■ Exercise instructions ■
Wherever the string "añadieron" occurs in a line of these records, report that line.

━━━━━━━━━━━━━━━━━━━━

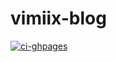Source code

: # vimiix-blog

[![ci-ghpages](https://github.com/vimiix/vimiix-blog/actions/workflows/main.yml/badge.svg)](https://github.com/vimiix/vimiix-blog/actions/workflows/main.yml)

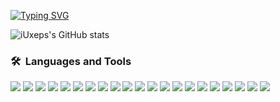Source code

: [![Typing SVG](https://readme-typing-svg.demolab.com?font=Fira+Code&pause=1000&color=21CD00&width=435&lines=Front-end+Developer)](https://git.io/typing-svg)

![iUxeps's GitHub stats](https://github-readme-stats.vercel.app/api?username=ipoizn&show_icons=true&theme=dark)

<!-- ![Top Langs](https://github-readme-stats.vercel.app/api/top-langs/?username=ipoizn&demo&theme=dark) -->

### <b>🛠&nbsp;&nbsp;Languages&nbsp;and&nbsp;Tools</b>

<img src="https://img.shields.io/badge/HTML-black?style=for-the-badge&logo=HTML5&logoColor=#E34F26"/> <img src="https://img.shields.io/badge/CSS-black?style=for-the-badge&logo=CSS3&logoColor=1572B6"/> <img src="https://img.shields.io/badge/Sass-black?style=for-the-badge&logo=Sass&logoColor=CC6699"/> <img src="https://img.shields.io/badge/Bootstrap-7952B3?style=for-the-badge&logo=Bootstrap&logoColor=white"/> <img src="https://img.shields.io/badge/Vue-black?style=for-the-badge&logo=Vue&logoColor=007ACC"/> <img src="https://img.shields.io/badge/pinia-black?style=for-the-badge&logo=pinia&logoColor=007ACC"/> <img src="https://img.shields.io/badge/Tailwind Css-black?style=for-the-badge&logo=Tailwind Css&logoColor=06B6D4"/> <img src="https://img.shields.io/badge/UIkit-2396F3?style=for-the-badge&logo=UIkit&logoColor=white"/> <img src="https://img.shields.io/badge/JavaScript-black?style=for-the-badge&logo=JavaScript&logoColor=#F7DF1E"/> <img src="https://img.shields.io/badge/Swiper-black?style=for-the-badge&logo=Swiper&logoColor=6332F6"/> <img src="https://img.shields.io/badge/Gulp-black?style=for-the-badge&logo=Gulp&logoColor=#CF4647"/> <img src="https://img.shields.io/badge/Figma-black?style=for-the-badge&logo=Figma&logoColor=#F24E1E"/> <img src="https://img.shields.io/badge/wordpress-black?style=for-the-badge&logo=wordpress&logoColor=007ACC"/> <img src="https://img.shields.io/badge/drupal-black?style=for-the-badge&logo=drupal&logoColor=007ACC"/> <img src="https://img.shields.io/badge/json-black?style=for-the-badge&logo=json&logoColor=007ACC"/> <img src="https://img.shields.io/badge/gsap-black?style=for-the-badge&logo=gsap&logoColor=007ACC"/> <img src="https://img.shields.io/badge/svg-black?style=for-the-badge&logo=svg&logoColor=007ACC"/> <img src="https://img.shields.io/badge/amazon-aws-black?style=for-the-badge&logo=amazon-aws&logoColor=orange"/> <img src="https://img.shields.io/badge/VSCode-black?style=for-the-badge&logo=Visual Studio Code&logoColor=007ACC"/> <img src="https://img.shields.io/badge/gulp-black?style=for-the-badge&logo=gulp&logoColor=red"/> <img src="https://img.shields.io/badge/webpack-black?style=for-the-badge&logo=webpack&logoColor=blue"/>
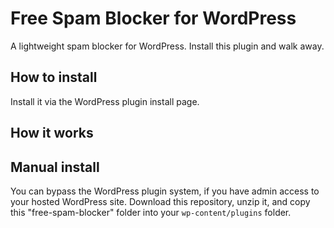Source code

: # Free Spam Blocker for WordPress

A lightweight spam blocker for WordPress. Install this plugin and walk away.

## How to install

Install it via the WordPress plugin install page.

## How it works




## Manual install

You can bypass the WordPress plugin system, if you have admin access to your hosted WordPress site. Download this repository, unzip it, and copy this "free-spam-blocker" folder into your `wp-content/plugins` folder.
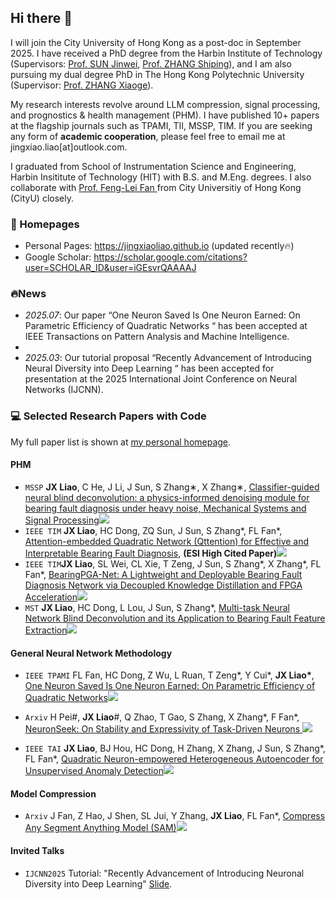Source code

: ## Hi there 👋

I will join the City University of Hong Kong as a post-doc in September 2025. I have received a PhD degree from the Harbin Institute of Technology (Supervisors: [Prof. SUN Jinwei](https://homepage.hit.edu.cn/sunjinwei), [Prof. ZHANG Shiping](https://homepage.hit.edu.cn/zhangshiping)), and I am also pursuing my dual degree PhD in The Hong Kong Polytechnic University (Supervisor: [Prof. ZHANG Xiaoge](https://xiaogezhang.com/)). 

My research interests revolve around LLM compression, signal processing, and prognostics & health management (PHM). I have published 10+ papers at the flagship journals such as TPAMI, TII, MSSP, TIM. If you are seeking any form of **academic cooperation**, please feel free to email me at jingxiao.liao[at]outlook.com.


I graduated from School of Instrumentation Science and Engineering, Harbin Insititute of Technology (HIT) with B.S. and M.Eng. degrees. I also collaborate with [Prof. Feng-Lei Fan ](https://www.ds.cityu.edu.hk/people/academic-staff/professor-fenglei-fan) from City Universitiy of Hong Kong (CityU) closely. 


### 📎 Homepages
- Personal Pages: https://jingxiaoliao.github.io (updated recently🔥)
- Google Scholar: https://scholar.google.com/citations?user=SCHOLAR_ID&user=iGEsvrQAAAAJ


### 🔥News

- *2025.07*: Our paper “One Neuron Saved Is One Neuron Earned: On Parametric Efficiency of Quadratic Networks “ has been accepted at IEEE Transactions on Pattern Analysis and Machine Intelligence.
- 
- *2025.03*: Our tutorial proposal “Recently Advancement of Introducing Neural Diversity into Deep Learning “ has been accepted for presentation at the 2025 International Joint Conference on Neural Networks (IJCNN).



### 💻 Selected Research Papers with Code

My full paper list is shown at [my personal homepage](https://jingxiaoliao.github.io).

#### PHM

- ``MSSP`` <b>JX Liao</b>, C He, J Li, J Sun, S Zhang∗, X Zhang∗, [Classifier-guided neural blind deconvolution: a physics-informed denoising module for bearing fault diagnosis under heavy noise, Mechanical Systems and Signal Processing](https://www.sciencedirect.com/science/article/pii/S0888327024006484)[![](https://img.shields.io/github/stars/asdvfghg/ClassBD?style=social&label=Code+Stars)](https://github.com/asdvfghg/ClassBD)
-  ``IEEE TIM`` <b>JX Liao</b>, HC Dong, ZQ Sun, J Sun, S Zhang*, FL Fan*, [Attention-embedded Quadratic Network (Qttention) for Effective and Interpretable Bearing Fault Diagnosis](https://ieeexplore.ieee.org/document/10076833), **(ESI High Cited Paper)**[![](https://img.shields.io/github/stars/asdvfghg/QCNN_for_bearing_diagnosis?style=social&label=Code+Stars)](https://github.com/asdvfghg/QCNN_for_bearing_diagnosis)
-  ``IEEE TIM``<b>JX Liao</b>, SL Wei, CL Xie, T Zeng, J Sun, S Zhang*, X Zhang*, FL Fan*, [BearingPGA-Net: A Lightweight and Deployable Bearing Fault Diagnosis Network via Decoupled Knowledge Distillation and FPGA Acceleration](https://ieeexplore.ieee.org/document/10373183)[![](https://img.shields.io/github/stars/asdvfghg/BearingPGA-Net?style=social&label=Code+Stars)](https://github.com/asdvfghg/BearingPGA-Net)
 -   ``MST`` <b>JX Liao</b>, HC Dong, L Lou, J Sun, S Zhang*, [Multi-task Neural Network Blind Deconvolution and its Application to Bearing Fault Feature Extraction](https://iopscience.iop.org/article/10.1088/1361-6501/accbdb)[![](https://img.shields.io/github/stars/asdvfghg/MNNBD?style=social&label=Code+Stars)](https://github.com/asdvfghg/MNNBD)

#### General Neural Network Methodology

- ``IEEE TPAMI`` FL Fan, HC Dong, Z Wu, L Ruan, T Zeng*, Y Cui*, <b>JX Liao*</b>, [One Neuron Saved Is One Neuron Earned: On Parametric Efficiency of Quadratic Networks](https://ieeexplore.ieee.org/document/11080117)[![](https://img.shields.io/github/stars/asdvfghg/quadratic_efficiency?style=social&label=Code+Stars)](https://github.com/asdvfghg/quadratic_efficiency)

- ``Arxiv`` H Pei#, <b>JX Liao</b>#,  Q Zhao, T Gao, S Zhang, X Zhang*, F Fan*, [NeuronSeek: On Stability and Expressivity of Task-Driven Neurons
](https://www.preprints.org/manuscript/202506.1586/v1)[![](https://img.shields.io/github/stars/HanyuPei22/NeuronSeek?style=social&label=Code+Stars)]([https://github.com/asdvfghg/ClassBD](https://github.com/HanyuPei22/NeuronSeek))

- ``IEEE TAI`` <b>JX Liao</b>, BJ Hou, HC Dong, H Zhang, X Zhang, J Sun, S Zhang*, FL Fan*, [Quadratic Neuron-empowered Heterogeneous Autoencoder for Unsupervised Anomaly Detection](https://ieeexplore.ieee.org/document/10510400)[![](https://img.shields.io/github/stars/asdvfghg/Heterogeneous_Autoencoder_by_Quadratic_Neurons?style=social&label=Code+Stars)](https://github.com/asdvfghg/Heterogeneous_Autoencoder_by_Quadratic_Neurons)

#### Model Compression
- ``Arxiv`` J Fan, Z Hao, J Shen, SL Jui, Y Zhang, <b>JX Liao</b>, FL Fan*, [Compress Any Segment Anything Model (SAM)](https://arxiv.org/pdf/2507.08765)[![](https://img.shields.io/github/stars/Juntongkuki/Birkhoff-Model-Compression?style=social&label=Code+Stars)](https://github.com/Juntongkuki/Birkhoff-Model-Compression)


#### Invited Talks

- ``IJCNN2025`` Tutorial: "Recently Advancement of Introducing Neuronal Diversity into Deep Learning" [Slide](https://1drv.ms/b/c/c5eba26a8f9bbedf/EVY9z15WRcdHnTblyNqUahABQIz42Bl8u0oOUPaxNXBeFg?e=TCiIQD).
  

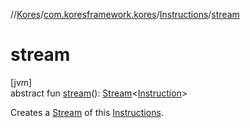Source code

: //[Kores](../../../index.md)/[com.koresframework.kores](../index.md)/[Instructions](index.md)/[stream](stream.md)

# stream

[jvm]\
abstract fun [stream](stream.md)(): [Stream](https://docs.oracle.com/javase/8/docs/api/java/util/stream/Stream.html)<[Instruction](../-instruction/index.md)>

Creates a [Stream](https://docs.oracle.com/javase/8/docs/api/java/util/stream/Stream.html) of this [Instructions](index.md).
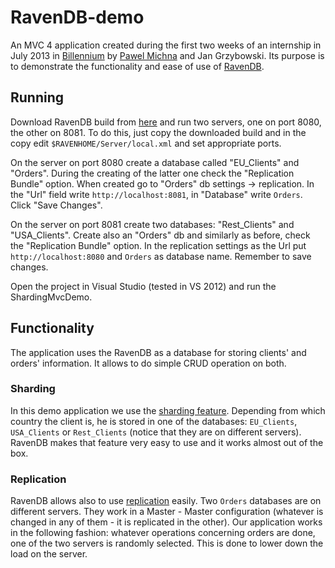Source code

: RavenDB-demo
============

An MVC 4 application created during the first two weeks of an internship in July 2013 in [Billennium](http://www.billennium.pl/) by [Pawel Michna](http://pawelmichna.com) and Jan Grzybowski.
Its purpose is to demonstrate the functionality and ease of use of [RavenDB](http://ravendb.net/).

## Running ##
Download RavenDB build from [here](http://ravendb.net/download#builds) and run two servers, one on port 8080, the other on 8081.
To do this, just copy the downloaded build and in the copy edit `$RAVENHOME/Server/local.xml` and set appropriate ports.

On the server on port 8080 create a database called "EU_Clients" and "Orders". During the creating of the latter one check the "Replication Bundle" option. When created go to "Orders" db settings -> replication.
In the "Url" field write `http://localhost:8081`, in "Database" write `Orders`. Click "Save Changes".

On the server on port 8081 create two databases: "Rest_Clients" and "USA_Clients".
Create also an "Orders" db and similarly as before, check the "Replication Bundle" option. In the replication settings as the Url put `http://localhost:8080` and `Orders` as database name. Remember to save changes.

Open the project in Visual Studio (tested in VS 2012) and run the ShardingMvcDemo.

## Functionality ##
The application uses the RavenDB as a database for storing clients' and orders' information. It allows to do simple CRUD operation on both.

### Sharding ###
In this demo application we use the [sharding feature](http://ravendb.net/docs/2.0/server/scaling-out/sharding). Depending from which country the client is, he is stored in one of the databases: `EU_Clients`, `USA_Clients` or `Rest_Clients` (notice that they are on different servers).
RavenDB makes that feature very easy to use and it works almost out of the box.

### Replication ###
RavenDB allows also to use [replication](http://ravendb.net/docs/2.0/server/scaling-out/replication) easily. Two `Orders` databases are on different servers. They work in a Master - Master configuration (whatever is changed in any of them - it is replicated in the other).
Our application works in the following fashion: whatever operations concerning orders are done, one of the two servers is randomly selected. This is done to lower down the load on the server.
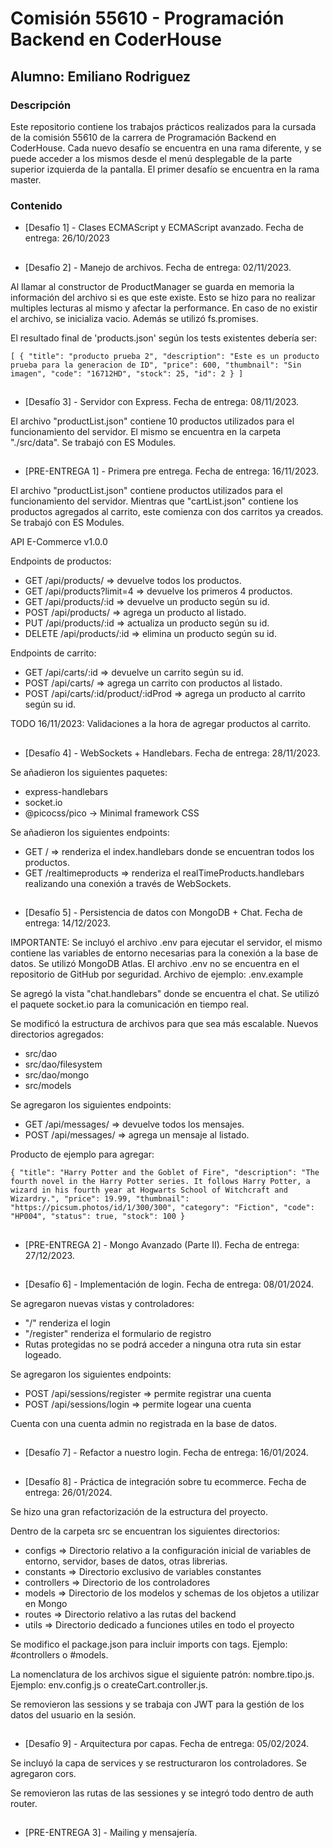 # Comisión 55610 - Programación Backend en CoderHouse

## Alumno: Emiliano Rodriguez

### Descripción

Este repositorio contiene los trabajos prácticos realizados para la cursada de la comisión 55610 de la carrera de Programación Backend en CoderHouse.
Cada nuevo desafío se encuentra en una rama diferente, y se puede acceder a los mismos desde el menú desplegable de la parte superior izquierda de la pantalla. El primer desafío se encuentra en la rama master.

### Contenido

- [Desafío 1] - Clases ECMAScript y ECMAScript avanzado. Fecha de entrega: 26/10/2023

##

- [Desafío 2] - Manejo de archivos. Fecha de entrega: 02/11/2023.

Al llamar al constructor de ProductManager se guarda en memoria la información del archivo si es que este existe. Esto se hizo para no realizar multiples lecturas al mismo y afectar la performance. En caso de no existir el archivo, se inicializa vacio. Además se utilizó fs.promises.

El resultado final de 'products.json' según los tests existentes debería ser:

`[
	{
		"title": "producto prueba 2",
		"description": "Este es un producto prueba para la generacion de ID",
		"price": 600,
		"thumbnail": "Sin imagen",
		"code": "16712HD",
		"stock": 25,
		"id": 2
	}
]`

##

- [Desafío 3] - Servidor con Express. Fecha de entrega: 08/11/2023.

El archivo "productList.json" contiene 10 productos utilizados para el funcionamiento del servidor. El mismo se encuentra en la carpeta "./src/data". Se trabajó con ES Modules.

##

- [PRE-ENTREGA 1] - Primera pre entrega. Fecha de entrega: 16/11/2023.

El archivo "productList.json" contiene productos utilizados para el funcionamiento del servidor. Mientras que "cartList.json" contiene los productos agregados al carrito, este comienza con dos carritos ya creados. Se trabajó con ES Modules.

API E-Commerce v1.0.0

Endpoints de productos:

- GET /api/products/ => devuelve todos los productos.
- GET /api/products?limit=4 => devuelve los primeros 4 productos.
- GET /api/products/:id => devuelve un producto según su id.
- POST /api/products/ => agrega un producto al listado.
- PUT /api/products/:id => actualiza un producto según su id.
- DELETE /api/products/:id => elimina un producto según su id.

Endpoints de carrito:

- GET /api/carts/:id => devuelve un carrito según su id.
- POST /api/carts/ => agrega un carrito con productos al listado.
- POST /api/carts/:id/product/:idProd => agrega un producto al carrito según su id.

TODO 16/11/2023: Validaciones a la hora de agregar productos al carrito.

##

- [Desafío 4] - WebSockets + Handlebars. Fecha de entrega: 28/11/2023.

Se añadieron los siguientes paquetes:

- express-handlebars
- socket.io
- @picocss/pico -> Minimal framework CSS

Se añadieron los siguientes endpoints:

- GET / => renderiza el index.handlebars donde se encuentran todos los productos.
- GET /realtimeproducts => renderiza el realTimeProducts.handlebars realizando una conexión a través de WebSockets.

##

- [Desafío 5] - Persistencia de datos con MongoDB + Chat. Fecha de entrega: 14/12/2023.

IMPORTANTE: Se incluyó el archivo .env para ejecutar el servidor, el mismo contiene las variables de entorno necesarias para la conexión a la base de datos. Se utilizó MongoDB Atlas. El archivo .env no se encuentra en el repositorio de GitHub por seguridad.
Archivo de ejemplo: .env.example

Se agregó la vista "chat.handlebars" donde se encuentra el chat. Se utilizó el paquete socket.io para la comunicación en tiempo real.

Se modificó la estructura de archivos para que sea más escalable. Nuevos directorios agregados:

- src/dao
- src/dao/filesystem
- src/dao/mongo
- src/models

Se agregaron los siguientes endpoints:

- GET /api/messages/ => devuelve todos los mensajes.
- POST /api/messages/ => agrega un mensaje al listado.

Producto de ejemplo para agregar:

`{
	"title": "Harry Potter and the Goblet of Fire",
	"description": "The fourth novel in the Harry Potter series. It follows Harry Potter, a wizard in his fourth year at Hogwarts School of Witchcraft and Wizardry.",
	"price": 19.99,
	"thumbnail": "https://picsum.photos/id/1/300/300",
	"category": "Fiction",
	"code": "HP004",
	"status": true,
	"stock": 100
}`

##

- [PRE-ENTREGA 2] - Mongo Avanzado (Parte II). Fecha de entrega: 27/12/2023.

##

- [Desafío 6] - Implementación de login. Fecha de entrega: 08/01/2024.

Se agregaron nuevas vistas y controladores:

- "/" renderiza el login
- "/register" renderiza el formulario de registro
- Rutas protegidas no se podrá acceder a ninguna otra ruta sin estar logeado.

Se agregaron los siguientes endpoints:

- POST /api/sessions/register => permite registrar una cuenta
- POST /api/sessions/login => permite logear una cuenta

Cuenta con una cuenta admin no registrada en la base de datos.

##

- [Desafío 7] - Refactor a nuestro login. Fecha de entrega: 16/01/2024.

##

- [Desafío 8] - Práctica de integración sobre tu ecommerce. Fecha de entrega: 26/01/2024.

Se hizo una gran refactorización de la estructura del proyecto.

Dentro de la carpeta src se encuentran los siguientes directorios:

- configs => Directorio relativo a la configuración inicial de variables de entorno, servidor, bases de datos, otras librerias.
- constants => Directorio exclusivo de variables constantes
- controllers => Directorio de los controladores
- models => Directorio de los modelos y schemas de los objetos a utilizar en Mongo
- routes => Directorio relativo a las rutas del backend
- utils => Directorio dedicado a funciones utiles en todo el proyecto

Se modifico el package.json para incluir imports con tags. Ejemplo: #controllers o #models.

La nomenclatura de los archivos sigue el siguiente patrón: nombre.tipo.js. Ejemplo: env.config.js o createCart.controller.js.

Se removieron las sessions y se trabaja con JWT para la gestión de los datos del usuario en la sesión.

##

- [Desafío 9] - Arquitectura por capas. Fecha de entrega: 05/02/2024.

Se incluyó la capa de services y se restructuraron los controladores. Se agregaron cors.

Se removieron las rutas de las sessiones y se integró todo dentro de auth router.

##

- [PRE-ENTREGA 3] - Mailing y mensajería.
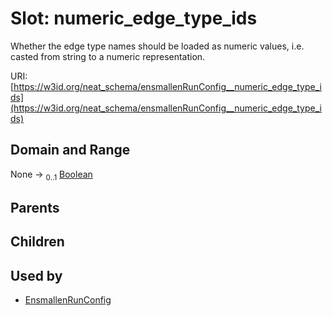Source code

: 
# Slot: numeric_edge_type_ids


Whether the edge type names should be loaded as numeric values, i.e. casted from string to a numeric representation.

URI: [https://w3id.org/neat_schema/ensmallenRunConfig__numeric_edge_type_ids](https://w3id.org/neat_schema/ensmallenRunConfig__numeric_edge_type_ids)


## Domain and Range

None &#8594;  <sub>0..1</sub> [Boolean](types/Boolean.md)

## Parents


## Children


## Used by

 * [EnsmallenRunConfig](EnsmallenRunConfig.md)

━━━━━━━━━━━━━━━━━━━━

■ Reply ■
Se añadieron los siguientes paquetes:
Se añadieron los siguientes endpoints:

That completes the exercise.